In un’intervista a Repubblica Maria Cristina Bombelli, presidente di Wise Growth, società di consulenza orientata all’inclusione della diversità in azienda, ha sollevato diversi punti contro la legge, facendo notare ad esempio che secondo recenti ricerche il ciclo mestruale è legato al preconcetto che comporti una scarsa performance lavorativa: «Vedo due problemi – ha dichiarato – il primo è lo stigma, che darebbe manforte ancora una volta a chi ritiene che le donne non siano affidabili, il secondo è la privacy, che va tutelata non dovendo per forza dire il proprio stato di salute». Un’altra questione è quella legata alle assunzioni: come accoglierebbero i titolari delle piccole e medie imprese l’idea che una lavoratrice può assentarsi per due o tre giorni ogni mese? «La struttura produttiva italiana già esclude la donna perché fa figli – osserva Bombelli – se aggiungessimo il congedo avremmo ancora più difficoltà».

Questione di fiducia
La tesi di fondo è: le donne che soffrono molto per il ciclo mestruale hanno il diritto di usufruire del semplice congedo per malattia, senza crearne uno “specifico e stigmatizzante”. «Ci sono aziende che hanno già istituito questo congedo – la replica di Piccolotti – e ci dicono che il problema non è il tempo di presenza ma la capacità di sviluppare lavoro per obiettivi. Dentro questa logica, in cui rientra anche lo smart working, riconoscere qualche permesso extra non può essere un problema, perché non andrebbe a deperimento della produttività. Se anche le grandi aziende rifiutassero vuol dire che manca cultura innovativa. Sarebbe dimostrazione che siamo arretrati. Ma ricordiamo che competere sulla cancellazione dei diritti com’è stato fatto negli ultimi 15 anni ha portato solo problemi, come il fatto che i nostri salari sono fermi a 30 anni fa mentre nel resto d’Europa sono aumentati».

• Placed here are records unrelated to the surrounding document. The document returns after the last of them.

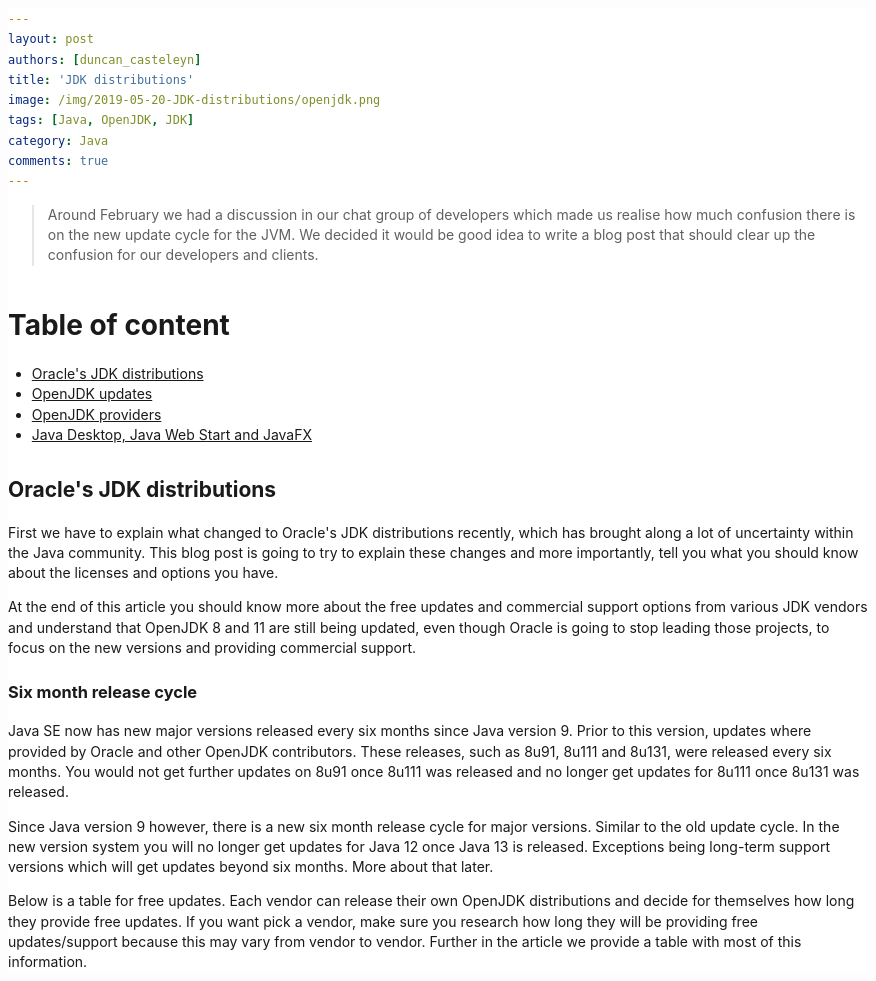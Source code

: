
 ```yaml
---
layout: post
authors: [duncan_casteleyn]
title: 'JDK distributions'
image: /img/2019-05-20-JDK-distributions/openjdk.png
tags: [Java, OpenJDK, JDK]
category: Java
comments: true
---
```


> Around February we had a discussion in our chat group of developers which made us realise how much confusion there is on the new update cycle for the JVM.
> We decided it would be good idea to write a blog post that should clear up the confusion for our developers and clients.

# Table of content

* [Oracle's JDK distributions](#oracles-jdk-distributions)
* [OpenJDK updates](#openjdk-updates)
* [OpenJDK providers](#openjdk-providers)
* [Java Desktop, Java Web Start and JavaFX](#java-desktop-java-web-start-and-javafx)

## Oracle's JDK distributions

First we have to explain what changed to Oracle's JDK distributions recently, which has brought along a lot of uncertainty within the Java community.
This blog post is going to try to explain these changes and more importantly, tell you what you should know about the licenses and options you have.

At the end of this article you should know more about the free updates and commercial support options from  various JDK vendors and understand that OpenJDK 8 and 11 are still being updated, even though Oracle is going to stop leading those projects, to focus on the new versions and providing commercial support.

### Six month release cycle

Java SE now has new major versions released every six months since Java version 9.
Prior to this version, updates where provided by Oracle and other OpenJDK contributors.
These releases, such as 8u91, 8u111 and 8u131, were released every six months.
You would not get further updates on 8u91 once 8u111 was released and no longer get updates for 8u111 once 8u131 was released.

Since Java version 9 however, there is a new six month release cycle for major versions.
Similar to the old update cycle.
In the new version system you will no longer get updates for Java 12 once Java 13 is released.
Exceptions being long-term support versions which will get updates beyond six months.
More about that later.

Below is a table for free updates.
Each vendor can release their own OpenJDK distributions and decide for themselves how long they provide free updates.
If you want pick a vendor, make sure you research how long they will be providing free updates/support because this may vary from vendor to vendor.
Further in the article we provide a table with most of this information.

Piccolotti ritiene che il cambiamento passi inesorabilmente da una rinnovata fiducia nelle donne, «nella loro capacità di valutazione e giudizio». «Non è detto che tutte faranno uso di quei giorni – conclude la parlamentare – solo una minoranza che ne avrà davvero bisogno. Le donne svolgono spesso lavori multipli, con responsabilità più grandi di quelle riconosciute. Senza di loro saremmo da tempo in difficoltà in ambiti come welfare e assistenza. Una persona mi ha scritto sui social: ‘Cosa pensa della possibilità che una badante si possa assentare per questo motivo?’. Allora io chiedo anche, chi pensa che queste figure possano essere sostituite da uomini? Tanti lavori sono svolti da donne, tutta questa cura si può ricambiare con qualche diritto in più?».